С этими выводами соглашался и П. Столыпин. В отчете о волнениях в Саратовской губернии он утверждал, что «все крестьянские беспорядки, агитация среди крестьян и самовольные захваты возможны только на почве земельного неустройства и крайнего обеднения сельского люда. Грубое насилие наблюдается там, где крестьянин не может выбиться из нищеты»{395}. Описывая состояние, к которому пришла Россия к началу XX века, известный экономист славянофил С. Шарапов отмечал: «Едва ли в сорок лет успели мы расточить накопленное дедами, да и то после бешеной оргии. Теперь мы действительно обеднели, мы убили, закабалили труд, а главное, мы беспощадно опустошили землю хищническим хозяйством»{396}. Что дальше? — отвечая на этот вопрос, С. Шарапов писал: «В будущем не видно ничего, кроме взрыва стихийной ненависти, которая накопляется все больше и больше»{397}.
Свои выводы С. Шарапов подкреплял следующими рассуждениями:
«Какую силу может возыметь социальное движение у нас в России, где, словно нарочно, все условия соединились в самой счастливой комбинации, чтобы дать торжество учению ненависти и разрушения. Сопоставьте только.
Население разорено. Класс обездоленных, спивающихся голодающих, мерзнущих, обираемых и всякими способами угнетаемых — да ведь это же чуть ли не все наше многомиллионное крестьянство.
Правительство представляет собой образец отсутствия инициативы и бесплодия, и не по личному составу даже, а по тому бюрократическому болоту, в котором господа правящие безнадежно барахтаются и вязнут, в котором гибнет всякое достоинство, ум, честь и талант.
Высшие классы — образованное общество — на редкость неспособны у нас к живому делу, тунеядцы, невежественны и духовно ничтожны.
Церковь в лице духовенства давно уже омертвела, сложила с себя всякое духовное водительство, утратила всякую нравственную власть…
И поистине, не успехам социальной доктрины надо удивляться, а тому, как еще слаба она, как крепко держится русский народ за свои верования, как стойко переносит свои истинно каторжные условия.
Прибавьте сюда еще, что наша молодежь развращена тупоумнейшей школой, озлоблена мертвичиной, формализмом и нуждой, и совершенно не способна к научной критике, ни к самостоятельности мышления, но зато воспламенима, как порох…
И еще прибавьте для полноты картины, что сил, способных не то, чтобы остановить, а даже оказать серьезное противодействие политической заразе, почти вовсе нет»{398}.
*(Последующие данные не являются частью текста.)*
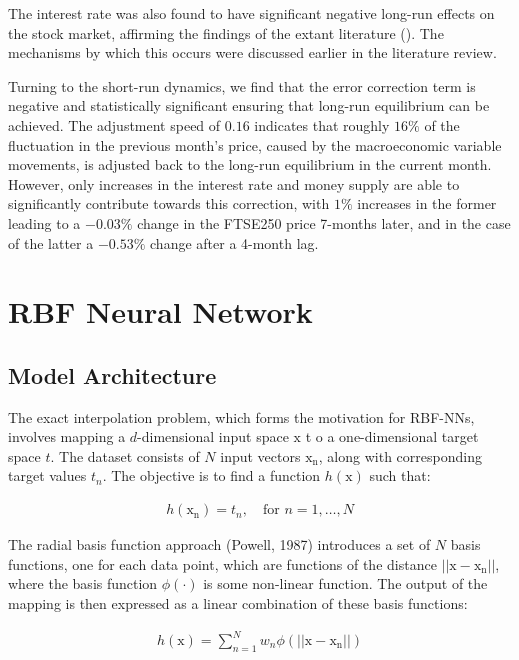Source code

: \documentclass[11pt,a4paper]{article}
\begin{document}
The interest rate was also found to have significant negative long-run effects on the 
stock market, affirming the findings of the extant literature ().
The mechanisms by which this occurs were discussed earlier in the literature review.


Turning to the short-run dynamics, we find that the error correction term 
is negative and statistically significant ensuring that long-run equilibrium 
can be achieved. The adjustment speed of $0.16$ indicates that 
roughly $16\%$ of the fluctuation in the previous month's price, caused by the 
macroeconomic variable movements, is adjusted back to the long-run equilibrium in the current month.
However, only increases in the interest rate and money supply are able to 
significantly contribute towards this correction, with $1\%$ increases in the former 
leading to a $-0.03\%$ change in the FTSE250 price 7-months later, and in the case of the latter
a $-0.53\%$ change after a 4-month lag. 

\section{RBF Neural Network}

\subsection{Model Architecture}

The exact interpolation problem, which forms the motivation for RBF-NNs, 
involves mapping a $d$-dimensional input space $\boldsymbol{\mathrm{x}}$ t
o a one-dimensional target space $t$. The dataset consists of $N$ input
 vectors $\boldsymbol{\mathrm{x_n}}$, along with corresponding target 
 values $t_n$. The objective is to find a function
  $h(\boldsymbol{\mathrm{x}})$ such that:


\begin{align}
  h(\boldsymbol{\mathrm{x_n}}) = t_n, \quad \text{for } n = 1, \ldots, N
\end{align}

The radial basis function approach (Powell, 1987) 
introduces a set of $N$ basis functions, one for each 
data point, which are functions of the distance
$||\boldsymbol{\mathrm{x}} - \boldsymbol{\mathrm{x_n}}||$, where
the basis function $\phi(\cdot)$ is some non-linear function. The output of the mapping is then expressed as a linear combination of these basis functions:

\begin{align}
    h(\boldsymbol{\mathrm{x}}) = \sum_{n=1}^{N} w_n \phi(||\boldsymbol{\mathrm{x}} - \boldsymbol{\mathrm{x_n}}||)
\end{align}
\end{document}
Оттуда, из этих низов, выходят погромы и аграрные пожары… Туда надо идти, чтобы иметь право пророчествовать о будущем русской революции.
П. Милюков{399}Как относились крестьяне к своему положению? Этим вопросом задавался еще М. Салтыков-Щедрин в 1880-м г., словами героя одной из своих книг — немецкого мальчика в штанах, обращенных к русскому без штанов: «Вот уже двадцать лет, как вы хвастаетесь, что идете исполинскими шагами вперед, а некоторые из вас даже и о каком-то «новом слове» поговаривают — и что же оказывается? — что вы беднее, нежели когда-нибудь, что сквернословие более, нежели когда-либо, регулирует ваши отношения к правящим классам, что Колупаевы держат в плену ваши души, что никто не доверяет вашей солидности, никто не рассчитывает ни на вашу дружбу, ни на вашу неприязнь…»
Мальчик без штанов отвечал: «С Колупаевыми мы сочтемся». «Надоело нам. С души прет, когда-нибудь перестать надо. Только как с этим быть? Коли ему сдачи дать, так тебя же засудят, а ему, ругателю, ничего…
Мальчик в штанах: Ах, как мне вас жаль, как мне вас жаль!
Мальчик без штанов: Чего нас жалеть! Сами себя не жалеем — стало быть, так и надо!»{400}
В те же годы А. Энгельгардт отмечал: «Все исследования, как известно, приводят к тому, что крестьянские наделы слишком малы и обременены слишком большими налогами. Огромные недоимки, частые голодовки, быстрое увеличение числа безземельных, которые, бросив землю, уничтож(ают) хозяйство <…> ясно доказывают, что дело не совсем ладно… Вопрос видимо назревает»{401}. Первые признаки созревания появятся 20 лет спустя в 1898 г., когда, по сообщению циркуляра министерства внутренних дел, целые деревни начнут совершать «вооруженные нападения на экономии и усадьбы землевладельцев»{402}.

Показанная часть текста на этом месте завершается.